The company was also subject to ESOS Phase 3 obligations (with Phase 4 compliance due by December 2027) and had received requests from two major retail customers asking for Scope 2 emissions reduction data as part of their supplier sustainability assessments. Solar energy was identified in the ESOS audit as the single highest-return energy saving measure available to the business.

The roof of the main production building — a portal-frame structure built in 1994, extended in 2007 — offered approximately 3,400 m² of usable roof area across two south-facing slopes and a large flat section over the warehouse and cold store. A structural survey confirmed that the roof was in good condition and could support a ballasted mounting system without modification, eliminating the need for costly roof repairs prior to installation.

System specification

After receiving proposals from four installers and conducting reference checks with two previous clients of each, the company selected a specialist commercial solar installer with experience in food manufacturing environments — specifically important for the need to maintain food safety standards and HVAC system access during installation.
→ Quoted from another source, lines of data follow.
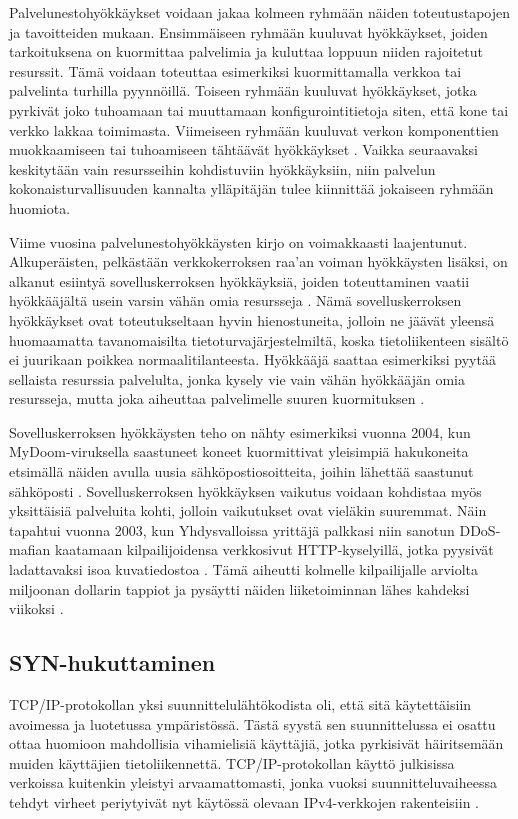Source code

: Palvelunestohyökkäykset voidaan jakaa kolmeen ryhmään näiden
toteutustapojen ja tavoitteiden mukaan. Ensimmäiseen ryhmään kuuluvat
hyökkäykset, joiden tarkoituksena on kuormittaa palvelimia ja kuluttaa
loppuun niiden rajoitetut resurssit. Tämä voidaan toteuttaa esimerkiksi
kuormittamalla verkkoa tai palvelinta turhilla pyynnöillä. Toiseen
ryhmään kuuluvat hyökkäykset, jotka pyrkivät joko tuhoamaan tai
muuttamaan konfigurointitietoja siten, että kone tai verkko lakkaa
toimimasta. Viimeiseen ryhmään kuuluvat verkon komponenttien
muokkaamiseen tai tuhoamiseen tähtäävät hyökkäykset
\cite{CERT}. Vaikka seuraavaksi keskitytään vain resursseihin
kohdistuviin hyökkäyksiin, niin palvelun kokonaisturvallisuuden
kannalta ylläpitäjän tulee kiinnittää jokaiseen ryhmään
huomiota.

Viime vuosina palvelunestohyökkäysten kirjo on voimakkaasti
laajentunut. Alkuperäisten, pelkästään verkkokerroksen raa’an voiman
hyökkäysten lisäksi, on alkanut esiintyä sovelluskerroksen
hyökkäyksiä, joiden toteuttaminen vaatii hyökkääjältä usein varsin
vähän omia resursseja \cite{Hacking}. Nämä sovelluskerroksen
hyökkäykset ovat toteutukseltaan hyvin hienostuneita, jolloin ne
jäävät yleensä huomaamatta tavanomaisilta tietoturvajärjestelmiltä,
koska tietoliikenteen sisältö ei juurikaan poikkea
normaalitilanteesta. Hyökkääjä saattaa esimerkiksi pyytää sellaista
resurssia palvelulta, jonka kysely vie vain vähän hyökkääjän omia
resursseja, mutta joka aiheuttaa palvelimelle suuren kuormituksen
\cite{DDOSb}.

Sovelluskerroksen hyökkäysten teho on nähty esimerkiksi vuonna 2004, kun
MyDoom-\-viruksella saastuneet koneet kuormittivat yleisimpiä
hakukoneita etsimällä näiden avulla uusia sähköpostiosoitteita, joihin
lähettää saastunut sähköposti \cite{Hacking}. Sovelluskerroksen
hyökkäyksen vaikutus voidaan kohdistaa myös yksittäisiä palveluita
kohti, jolloin vaikutukset ovat vieläkin suuremmat. Näin tapahtui
vuonna 2003, kun Yhdysvalloissa yrittäjä palkkasi niin sanotun DDoS-mafian
kaatamaan kilpailijoidensa verkkosivut HTTP-kyselyillä, jotka pyysivät
ladattavaksi isoa kuvatiedostoa \cite{DDOSb}. Tämä aiheutti kolmelle
kilpailijalle arviolta miljoonan dollarin tappiot ja pysäytti
näiden liiketoiminnan lähes kahdeksi viikoksi \cite{FBI}.

\subsection{SYN-hukuttaminen}
TCP/IP-protokollan yksi suunnittelulähtökodista oli, että sitä
käytettäisiin avoimessa ja luotetussa ympäristössä. Tästä syystä sen
suunnittelussa ei osattu ottaa huomioon mahdollisia vihamielisiä
käyttäjiä, jotka pyrkisivät häiritsemään muiden käyttäjien
tietoliikennettä. TCP/IP-protokollan käyttö julkisissa verkoissa kuitenkin
yleistyi arvaamattomasti, jonka vuoksi suunnitteluvaiheessa tehdyt
virheet periytyivät nyt käytössä olevaan IPv4-verkkojen rakenteisiin
\cite{Hacking}.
The choice of power optimisers alongside string inverters (rather than a simpler string-only system) was driven by the mixed roof layout. The pitched and flat sections face different orientations and tilt angles, and the pitched section is partially shaded by a plant room and ventilation stacks in the afternoon. Module-level optimisers mitigated the impact of this shading by preventing underperforming panels from reducing the output of unshaded strings — an important consideration in maximising yield from a mixed layout.

The DNO (National Grid Electricity Distribution, formerly Western Power Distribution) imposed a 100 kW export limit as a condition of the G99 connection offer, reflecting constraints on the local 11 kV network. This meant that generation above 100 kW that could not be consumed on-site would need to be curtailed. The export limiting controller managed this automatically, throttling inverter output when grid import fell below zero. The impact on annual generation was modelled at approximately 8,500 kWh per year — a modest reduction given the factory's high base load.

The installation process

The on-site installation was completed over 9 working days in February 2025, with two crews of four working simultaneously on the flat roof and pitched roof sections. Working in February was a deliberate choice — it avoided the peak summer period when solar installer lead times are longest, and the shorter days meant the work did not interfere with morning and evening production shift changes. The factory operated normally throughout the installation period with no production downtime.

Year-one results

The system was commissioned on 14 February 2025 and the following data covers the 12 months to 13 February 2026, as recorded by the SolarEdge monitoring system and independently verified against the factory's half-hourly metering data.

The year-one result of £68,400 was 6.3% above the pre-installation projection of £64,350. This outperformance reflected two factors: first, the specific yield came in at 950 kWh/kWp against a P50 of 929 kWh/kWp, following an unusually sunny summer; and second, the electricity buy rate the company was paying averaged 29.8p/kWh over the year, marginally above the 29p/kWh used in the pre-installation model.

The DNO export constraint (100 kW limit) resulted in approximately 9,200 kWh of curtailment during high-generation, low-consumption periods — primarily on Saturday mornings when only the skeleton maintenance shift was operating. This was in line with the 8,500 kWh modelled at design stage. No complaints about export limiting performance were recorded.

Financial analysis: ROI breakdown

The following table provides the complete financial analysis for the project across the first ten years, using the verified year-one performance as the base and applying 3% annual electricity price inflation and 0.5% annual panel degradation thereafter.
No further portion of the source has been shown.